Il avait beaucoup de reconnaissance pour sa sœur, cette grande brune aux traits tirés par la fatigue qui avait toujours cru en lui. Il se souvenait encore de son regard caramel qu'illuminait une étincelle de joie maintenant rare lorsqu'elle l'aidait à réviser ses cours, sa fierté quand il avait sauté le CE2, la chaleur de sa vieille Clio quand elle venait le chercher au lycée, la façon dont elle était parvenue à le rassurer quand il s'était découvert diabétique. Alors qu'il terminait sa deuxième année de prépa, c'était elle qui avait payé les droits d'inscription au concours pour Centrale. Sa mère avait soupiré que c'était utopique, une dépense stupide et inutile, mais sûrement trop épuisée pour lutter elle avait laissé faire, tout comme elle l'avait laissé finir le lycée, s'inscrire en prépa... Après tout, ce n'était pas elle qui payait.

Il savait bien qu'à travers lui sa sœur vivait le parcours scolaire exemplaire dont elle aurait rêvé, si les factures ne l'avaient incitée doucereusement à quitter son bureau de lycéenne pour la caisse d'un Lidl. Mais au vu de tout ce qu'elle avait fait pour lui, lui permettre cette victoire par procuration n'était qu'un moindre sacrifice.

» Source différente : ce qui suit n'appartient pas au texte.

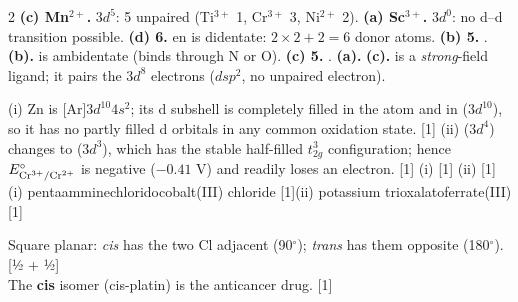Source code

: \documentclass[10pt,a4paper]{extarticle}
\newcommand{\mk}[1]{{\scriptsize\color{black!55}[#1]}}
\begin{document}
\answerstart
\begin{multicols}{2}\raggedcolumns
{}
\An \textbf{(c) Mn$^{2+}$.} $3d^5$: 5 unpaired (Ti$^{3+}$ 1, Cr$^{3+}$ 3, Ni$^{2+}$ 2).
\An \textbf{(a) Sc$^{3+}$.} $3d^0$: no d--d transition possible.
\An \textbf{(d) 6.} en is didentate: $2\times2+2=6$ donor atoms.
\An \textbf{(b) 5.} .
\An \textbf{(b).}  is ambidentate (binds through N or O).
\An \textbf{(c) 5.} .
\An \textbf{(a).}
\An \textbf{(c).}  is a \emph{strong}-field ligand; it pairs the $3d^8$ electrons ($dsp^2$, no unpaired electron).

\An (i) Zn is [Ar]$3d^{10}4s^2$; its d subshell is completely filled in the atom and in  ($3d^{10}$), so it has no partly filled d orbitals in any common oxidation state. \mk{1}\nl
(ii)  ($3d^4$) changes to  ($3d^3$), which has the stable half-filled $t_{2g}^3$ configuration; hence $E^\circ_{\ce{Cr^3+/Cr^2+}}$ is negative ($-0.41$ V) and  readily loses an electron. \mk{1}
\An (i)  \mk{1}\nl
(ii)  \mk{1}
\An (i) pentaamminechloridocobalt(III) chloride \mk{1}\nl (ii) potassium trioxalatoferrate(III) \mk{1}
\An \begin{minipage}[t]{0.5\linewidth}\vspace{0pt}
\end{minipage}\hfill
\begin{minipage}[t]{0.46\linewidth}\vspace{0pt}
Square planar: \emph{cis} has the two Cl adjacent (90$^\circ$); \emph{trans} has them opposite (180$^\circ$). \mk{½ + ½}\\
The \textbf{cis} isomer (cis-platin) is the anticancer drug. \mk{1}
\end{minipage}


\end{multicols}
\end{document}

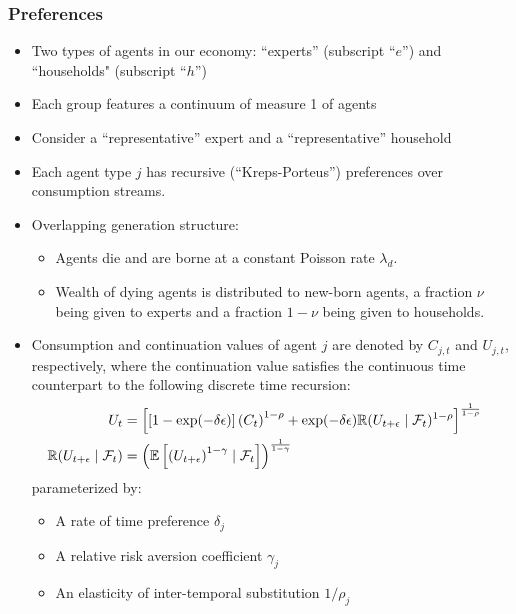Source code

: \documentclass[12pt]{article}
\newcommand{\newbornRateSymbol}{$\nu$\xspace}
\newcommand{\deathrateSymbol}{$\lambda_d$\xspace}
\begin{document}
\subsubsection{Preferences}

\begin{itemize}
 \item Two types of agents in our economy: ``experts'' (subscript ``$e$'') and ``households" (subscript ``$h$'')
 \item Each group features a continuum of measure 1 of agents
 \item Consider a ``representative'' expert and a ``representative'' household
 \item Each agent type $j$ has recursive (``Kreps-Porteus'') preferences over consumption streams.  
 \item Overlapping generation structure: 
 \begin{itemize}
  \item Agents die and are borne at a constant Poisson rate \deathrateSymbol.
  \item Wealth of dying agents is distributed to new-born agents, a fraction \newbornRateSymbol being given to experts and a fraction $1-\nu$ being given to households. 
 \end{itemize}
  \item Consumption and continuation values of agent $j$ are denoted by $C_{j,t}$ and $U_{j,t}$, respectively, where the continuation value satisfies the continuous time counterpart to the following discrete time recursion:
\begin{align} \label{discrete_recursion}
U_t &= \left[ \left[ 1 - \exp( - \delta \epsilon ) \right]\left(C_t\right)^{1 - \rho} + \exp( - \delta \epsilon) {\mathbb R}(U_{t+\epsilon} \mid {\mathcal F}_t  )^{1 - \rho} \right]^{\frac 1 {1 - \rho}} \cr
 {\mathbb R}(U_{t+\epsilon} \mid {\mathcal F}_t ) & = \left(  \mathbb{E}  \left[ \left(U_{t+\epsilon} \right)^{1-\gamma} \mid {\mathcal F}_t \right]\right)^{\frac 1 {1-\gamma}}
\end{align}
 parameterized by: 
 \begin{itemize}
  \item A rate of time preference $\delta_j$
  \item A relative risk aversion coefficient $\gamma_j$
  \item An elasticity of inter-temporal substitution $1/\rho_j$
 \end{itemize}
\end{itemize}
\end{document}
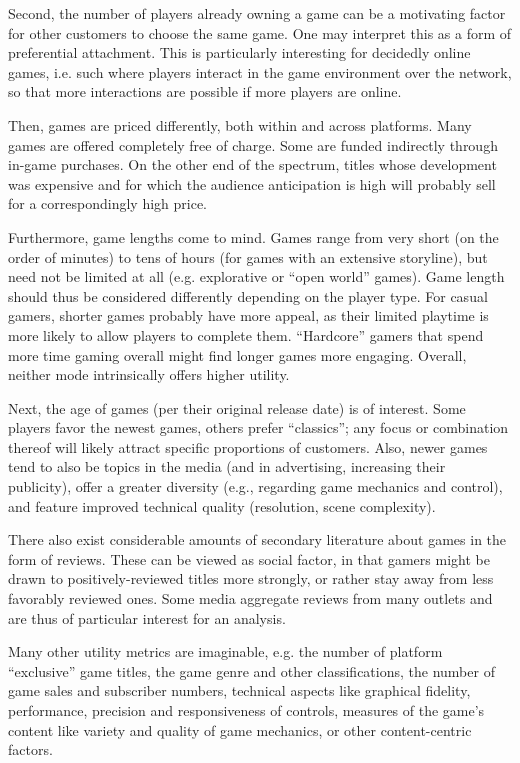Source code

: Second, the number of players already owning a game can be a
motivating factor for other customers to choose the same game.
One may interpret this as a form of preferential attachment.
This is particularly interesting for decidedly online games, i.e.
such where players interact in the game environment over the network,
so that more interactions are possible if more players are online.

Then, games are priced differently, both within and across
platforms. Many games are offered completely free of charge.
Some are funded indirectly through in-game purchases. On the
other end of the spectrum, titles whose development was expensive
and for which the audience anticipation is high will probably sell
for a correspondingly high price.

Furthermore, game lengths come to mind. Games range from very short
(on the order
of minutes) to tens of hours (for games with an extensive storyline),
but need not be limited at all (e.g. explorative or ``open world'' games).
Game length should thus be considered differently depending on
the player type. For casual gamers, shorter games probably have
more appeal, as their limited playtime is more likely to allow
players to complete them. ``Hardcore'' gamers that spend more
time gaming overall might find longer games more engaging.
Overall, neither mode intrinsically offers higher utility.

Next, the age of games (per their original release date) is of
interest. Some players favor the newest games, others prefer ``classics'';
any focus or combination thereof will likely attract specific
proportions of customers. Also, newer games tend to also be topics
in the media (and in advertising, increasing their publicity),
offer a greater diversity (e.g., regarding game mechanics and control),
and feature improved technical quality (resolution, scene complexity).


There also exist considerable amounts of secondary literature about
games in the form of reviews. These can be viewed as social factor,
in that gamers might be drawn to positively-reviewed titles more
strongly, or rather stay away from less favorably reviewed ones.
Some media aggregate reviews from many outlets and
are thus of particular interest for an analysis.

Many other utility metrics are imaginable, e.g.
the number of platform ``exclusive'' game titles,
the game genre and other classifications,
the number of game sales and subscriber numbers,
technical aspects like graphical fidelity, performance, precision
and responsiveness of controls,
measures of the game's content like variety and quality of game mechanics,
or other content-centric factors.


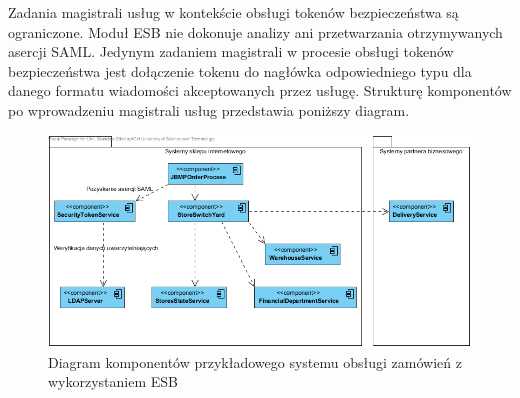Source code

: 		Zadania magistrali usług w kontekście obsługi tokenów bezpieczeństwa są ograniczone. Moduł ESB nie dokonuje analizy ani przetwarzania otrzymywanych asercji SAML. Jedynym zadaniem magistrali w procesie obsługi tokenów bezpieczeństwa jest dołączenie tokenu do nagłówka odpowiedniego typu dla danego formatu wiadomości akceptowanych przez usługę.
		Strukturę komponentów po wprowadzeniu magistrali usług przedstawia poniższy diagram.

		\begin{figure}[h]
			\centering
			\includegraphics{img/KomponentySystemuESB.png}
			\caption{Diagram komponentów przykładowego systemu obsługi zamówień z wykorzystaniem ESB}
			\label{KomponentyESB}
		\end{figure}
		
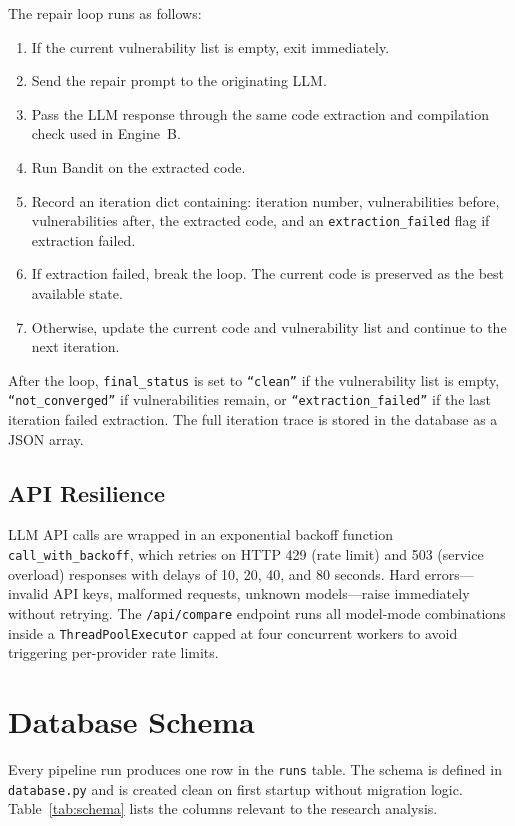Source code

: \documentclass[12pt,a4paper]{report}
\begin{document}
The repair loop runs as follows:

\begin{enumerate}
  \item If the current vulnerability list is empty, exit immediately.
  \item Send the repair prompt to the originating LLM.
  \item Pass the LLM response through the same code extraction and
        compilation check used in Engine~B.
  \item Run Bandit on the extracted code.
  \item Record an iteration dict containing: iteration number,
        vulnerabilities before, vulnerabilities after, the extracted code,
        and an \texttt{extraction\_failed} flag if extraction failed.
  \item If extraction failed, break the loop. The current code is preserved
        as the best available state.
  \item Otherwise, update the current code and vulnerability list and
        continue to the next iteration.
\end{enumerate}

After the loop, \texttt{final\_status} is set to \texttt{``clean''} if the
vulnerability list is empty, \texttt{``not\_converged''} if vulnerabilities
remain, or \texttt{``extraction\_failed''} if the last iteration failed
extraction. The full iteration trace is stored in the database as a JSON array.

\subsection{API Resilience}
\label{ssec:resilience}

LLM API calls are wrapped in an exponential backoff function
\texttt{call\_with\_backoff}, which retries on HTTP 429 (rate limit) and 503
(service overload) responses with delays of 10, 20, 40, and 80 seconds. Hard
errors---invalid API keys, malformed requests, unknown models---raise immediately
without retrying. The \texttt{/api/compare} endpoint runs all model-mode
combinations inside a \texttt{ThreadPoolExecutor} capped at four concurrent
workers to avoid triggering per-provider rate limits.

\section{Database Schema}
\label{sec:db}

Every pipeline run produces one row in the \texttt{runs} table. The schema is
defined in \texttt{database.py} and is created clean on first startup without
migration logic. Table~\ref{tab:schema} lists the columns relevant to the
research analysis.
\end{document}
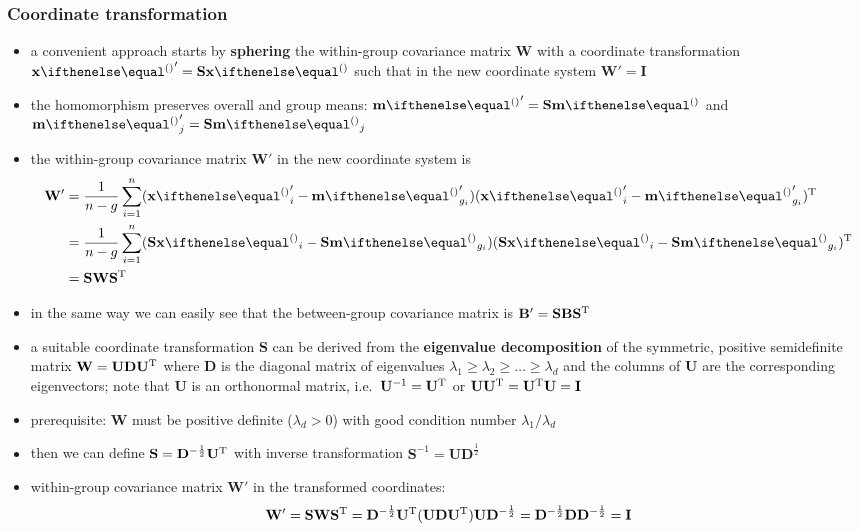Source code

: \documentclass[a4paper]{article}
\begin{document}
\subsubsection{Coordinate transformation}
\label{sec:lda:standard:sphering}

\begin{itemize}
\item a convenient approach starts by \textbf{sphering} the within-group covariance matrix $\mathbf{W}$ with a coordinate transformation $\vx' = \mathbf{S} \vx$ such that in the new coordinate system $\mathbf{W}' = \mathbf{I}$
\item the homomorphism preserves overall and group means: $\vm' = \mathbf{S} \vm$ and $\vm'_j = \mathbf{S} \vm_j$
\item the within-group covariance matrix $\mathbf{W}'$ in the new coordinate system is
  \begin{equation}
    \label{eq:lda:Wprime}
    \begin{split}
      \mathbf{W}'
      &= \frac1{n-g} \sum_{i=1}^n (\vx'_i - \vm'_{g_i}) (\vx'_i - \vm'_{g_i})\T \\
      &= \frac1{n-g} \sum_{i=1}^n (\mathbf{S}\vx_i - \mathbf{S}\vm_{g_i}) (\mathbf{S}\vx_i - \mathbf{S}\vm_{g_i})\T \\
      &= \mathbf{S} \mathbf{W} \mathbf{S}\T
    \end{split}
  \end{equation}
\item in the same way we can easily see that the between-group covariance matrix is $\mathbf{B}' = \mathbf{S} \mathbf{B} \mathbf{S}^{\text{T}}$
\item a suitable coordinate transformation $\mathbf{S}$ can be derived from the \textbf{eigenvalue decomposition} of the symmetric, positive semidefinite matrix $\mathbf{W} = \mathbf{U} \mathbf{D} \mathbf{U}^{\text{T}}$ where $\mathbf{D}$ is the diagonal matrix of eigenvalues $\lambda_1 \geq \lambda_2 \geq \ldots \geq \lambda_d$ and the columns of $\mathbf{U}$ are the corresponding eigenvectors; note that $\mathbf{U}$ is an orthonormal matrix, i.e.\ $\mathbf{U}^{-1} = \mathbf{U}^{\text{T}}$ or $\mathbf{U} \mathbf{U}^{\text{T}} = \mathbf{U}^{\text{T}} \mathbf{U} = \mathbf{I}$
\item prerequisite: $\mathbf{W}$ must be positive definite ($\lambda_d > 0$) with good condition number $\lambda_1 / \lambda_d$
\item then we can define $\mathbf{S} = \mathbf{D}^{-\frac12} \mathbf{U}^{\text{T}}$ with inverse transformation $\mathbf{S}^{-1} = \mathbf{U} \mathbf{D}^{\frac12}$
\item within-group covariance matrix $\mathbf{W}'$ in the transformed coordinates:
  \begin{equation}
    \label{eq:lda:Wprime-I}
    \mathbf{W}'
    = \mathbf{S} \mathbf{W} \mathbf{S}^{\text{T}}
    = \mathbf{D}^{-\frac12} \mathbf{U}^{\text{T}} ( \mathbf{U} \mathbf{D} \mathbf{U}^{\text{T}} ) \mathbf{U} \mathbf{D}^{-\frac12} 
    = \mathbf{D}^{-\frac12} \mathbf{D} \mathbf{D}^{-\frac12}
    = \mathbf{I}
  \end{equation}
\end{itemize}
\end{document}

Et justement, pour elle il avait donné tort à leur mère désillusionnée. Avec un sourire timide et fier, il leur avait annoncé son admission, et sa sœur l'avait enlacé avec un rire joyeux.

« T'es l'meilleur p'tite tête ! »

Alors qu'il tenait les murs avec quelques potes, il leur avait annoncé son admission un sourire dans la voix, ses yeux rêveurs perdus bien loin dans l'infini rubescent d'un ciel vespéral. On le félicita, on rit, on le siffla et on vida quelques bières à bas prix à son honneur. Les mains sur son épaule qui la serraient pour l'encourager, les regards gentiment moqueurs, les insultes teintées d'une fausse jalousie qui démontraient une sincère fierté, ses souvenirs tourbillonnaient en lui alors qu'il contemplait sa ville grisâtre. L'astre solaire était descendu bien bas sur l'horizon tandis qu'il naviguait sur les vagues de ses réminiscences

Un vague sourire aux lèvres, il se tourna à nouveau vers le petit appartement qui semblait avoir été déserté. Il entra dans la fraîcheur du salon et soupira de soulagement en constatant que la houleuse dispute semblait avoir fui, le vent éloignant la tempête. Sa sœur devait être retournée travailler, et pour son père... Eh bien, tout ce que Rayenne pouvait dire avec certitude, c'est qu'il ne semblait plus être ici. Un regard rapide en direction de la vieille pendule en plastique blanche convainquit le jeune adulte de se diriger vers la petite cuisine ; fouillant dans le réfrigérateur il trouva l'emballage en polystyrène d'une boîte de filet : offre spéciale, -30%. Périmée d'un jour seulement, il soupira mais l'ouvrit et commença à découper la viande.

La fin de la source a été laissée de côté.